Jerusalem Chamber Music Festival

One owes gratitude to the festival for presenting Ernö Dohnányi’s Sextet in C Major, Op.37 for Violin, Viola, Cello, Clarinet, Horn and Piano.

By URY EPPSTEIN
September 10, 2019 21:19
1 minute read.
Jeruale International Chamber Music Festival

Chamber music 521. (photo credit: Dan Porges)

Final concerts
YMCA, Jerusalem
September 6-7


Much diversity was provided in the Jerusalem Chamber Music Festival’s final concerts. Paradoxically, the 20th century Horn Trio by György Ligetis sounded more emotional than the contemporary Tears of the Muses by Jörg Widmann. The Horn Trio ended with what sounded like a dying lament, while Widmann’s clarinet wept ostentatiously during Muses over the horrors of war.

One owes gratitude to the festival for presenting Ernö Dohnányi’s Sextet in C Major, Op.37 for Violin, Viola, Cello, Clarinet, Horn and Piano. Though living in the 20th century, his work sounds altogether romantic and listener-friendly. A medley of Viennese waltzes might be amusing and nostalgic, but hardly be called chamber music. A “chamber music festival” should present chamber music such as, for example, a Haydn quartet.
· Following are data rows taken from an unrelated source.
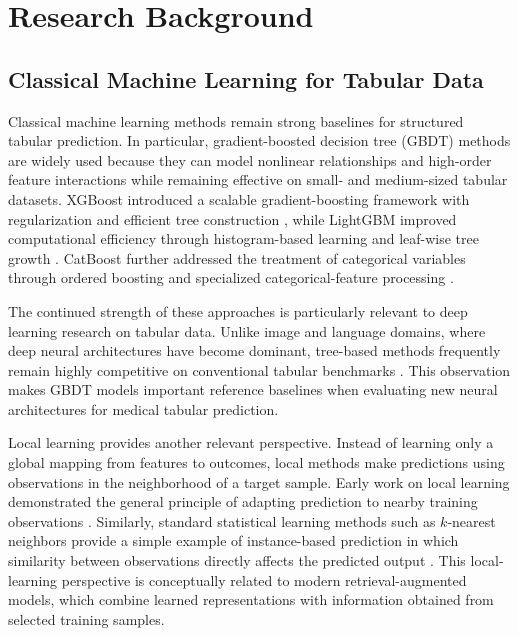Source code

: \documentclass[11pt,a4paper,oneside, openany, reqno, chapter, nokorean]{oblivoir}
\theoremstyle{definition}
\theoremstyle{remark}
\numberwithin{equation}{chapter}
\theoremstyle{definition}
\theoremstyle{remark}
\theoremstyle{definition}
\begin{document}
\chapter{Research Background}
\label{chap:background}

\section{Classical Machine Learning for Tabular Data}

Classical machine learning methods remain strong baselines for structured
tabular prediction. In particular, gradient-boosted decision tree (GBDT)
methods are widely used because they can model nonlinear relationships and
high-order feature interactions while remaining effective on small- and
medium-sized tabular datasets. XGBoost introduced a scalable gradient-boosting
framework with regularization and efficient tree construction
\cite{chen2016xgboost}, while LightGBM improved computational efficiency
through histogram-based learning and leaf-wise tree growth
\cite{ke2017lightgbm}. CatBoost further addressed the treatment of categorical
variables through ordered boosting and specialized categorical-feature
processing \cite{prokhorenkova2018catboost}.

The continued strength of these approaches is particularly relevant to deep
learning research on tabular data. Unlike image and language domains, where
deep neural architectures have become dominant, tree-based methods frequently
remain highly competitive on conventional tabular benchmarks
\cite{grinsztajn2022tree}. This observation makes GBDT models important
reference baselines when evaluating new neural architectures for medical
tabular prediction.

Local learning provides another relevant perspective. Instead of learning only
a global mapping from features to outcomes, local methods make predictions
using observations in the neighborhood of a target sample. Early work on local
learning demonstrated the general principle of adapting prediction to nearby
training observations \cite{bottou1992local}. Similarly, standard statistical
learning methods such as $k$-nearest neighbors provide a simple example of
instance-based prediction in which similarity between observations directly
affects the predicted output \cite{james2013islr}. This local-learning
perspective is conceptually related to modern retrieval-augmented models, which
combine learned representations with information obtained from selected
training samples.
\end{document}
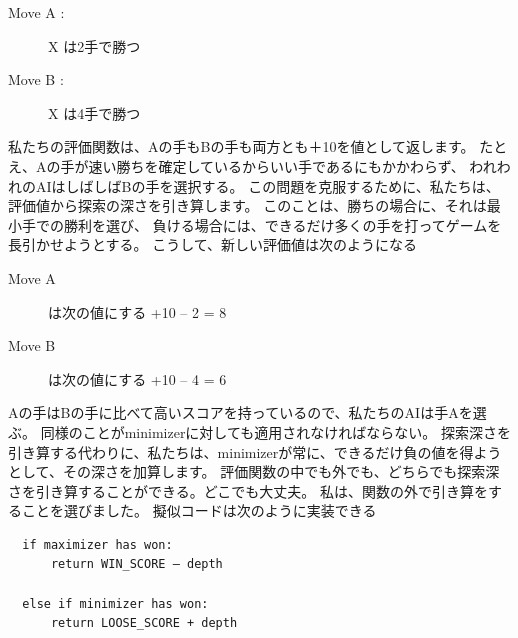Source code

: \documentclass[uplatex,a4paper,11pt,oneside,openany]{jsbook}
\begin{document}
\begin{description}
\item[Move A :] X は2手で勝つ
\item[Move B :] X は4手で勝つ
\end{description}

私たちの評価関数は、Aの手もBの手も両方とも＋10を値として返します。
たとえ、Aの手が速い勝ちを確定しているからいい手であるにもかかわらず、
われわれのAIはしばしばBの手を選択する。
この問題を克服するために、私たちは、評価値から探索の深さを引き算します。
このことは、勝ちの場合に、それは最小手での勝利を選び、
負ける場合には、できるだけ多くの手を打ってゲームを長引かせようとする。
こうして、新しい評価値は次のようになる

\begin{description}
\item[Move A] は次の値にする +10 – 2 = 8
\item[Move B] は次の値にする +10 – 4 = 6
\end{description}

Aの手はBの手に比べて高いスコアを持っているので、私たちのAIは手Aを選ぶ。
同様のことがminimizerに対しても適用されなければならない。
探索深さを引き算する代わりに、私たちは、minimizerが常に、できるだけ負の値を得ようとして、その深さを加算します。
評価関数の中でも外でも、どちらでも探索深さを引き算することができる。どこでも大丈夫。
私は、関数の外で引き算をすることを選びました。
擬似コードは次のように実装できる

\begin{verbatim}
  if maximizer has won:
      return WIN_SCORE – depth

  else if minimizer has won:
      return LOOSE_SCORE + depth
\end{verbatim}
\end{document}
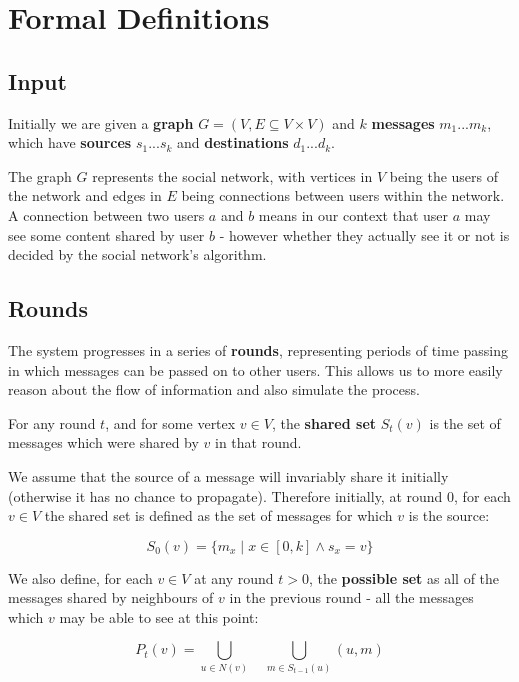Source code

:\documentclass[bsc,frontabs,twoside,singlespacing,parskip,deptreport]{infthesis}     %
\begin{document}
\section{Formal Definitions}

\subsection{Input}
Initially we are given a \textbf{graph} $G = (V, E \subseteq V \times V)$ and $k$ \textbf{messages} $ m_{1} ... m_{k}$, which have \textbf{sources} $s_{1} ... s_{k}$ and \textbf{destinations} $d_{1} ... d_{k}$. 

The graph $G$ represents the social network, with vertices in $V$ being the users of the network and edges in $E$ being connections between users within the network. A connection between two users $a$ and $b$ means in our context that user $a$ may see some content shared by user $b$ - however whether they actually see it or not is decided by the social network's algorithm.

\subsection{Rounds}
The system progresses in a series of \textbf{rounds}, representing periods of time passing in which messages can be passed on to other users. This allows us to more easily reason about the flow of information and also simulate the process.

For any round $t$, and for some vertex $v \in V$, the \textbf{shared set} $S_{t}(v)$ is the set of messages which were shared by $v$ in that round.

We assume that the source of a message will invariably share it initially (otherwise it has no chance to propagate). Therefore initially, at round 0, for each $v \in V$ the shared set is defined as the set of messages for which $v$ is the source:

\begin{equation}
S_{0}(v) = \{m_{x} \; | \; x \in [0, k] \wedge s_{x} = v\}
\end{equation}


We also define, for each $v \in V$ at any round $t > 0$, the \textbf{possible set} as all of the messages shared by neighbours of $v$ in the previous round - all the messages which $v$ may be able to see at this point:

\begin{equation}
P_{t}(v) = \bigcup_{u \in N(v)} \quad \bigcup_{m \in S_{t-1}(u)} (u, m)
\end{equation}
\end{document}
As has become a tradition of this festival, the final work was the Mendelssohn Octet in E-Flat Major, Op. 20. The piece was played enthusiastically, though somewhat under-rehearsed. Melodious passages that should be slowly played on the strings were rushed breathlessly into each other. There will be enough time for rehearsal before next year’s festival if the work will be played by the same musicians.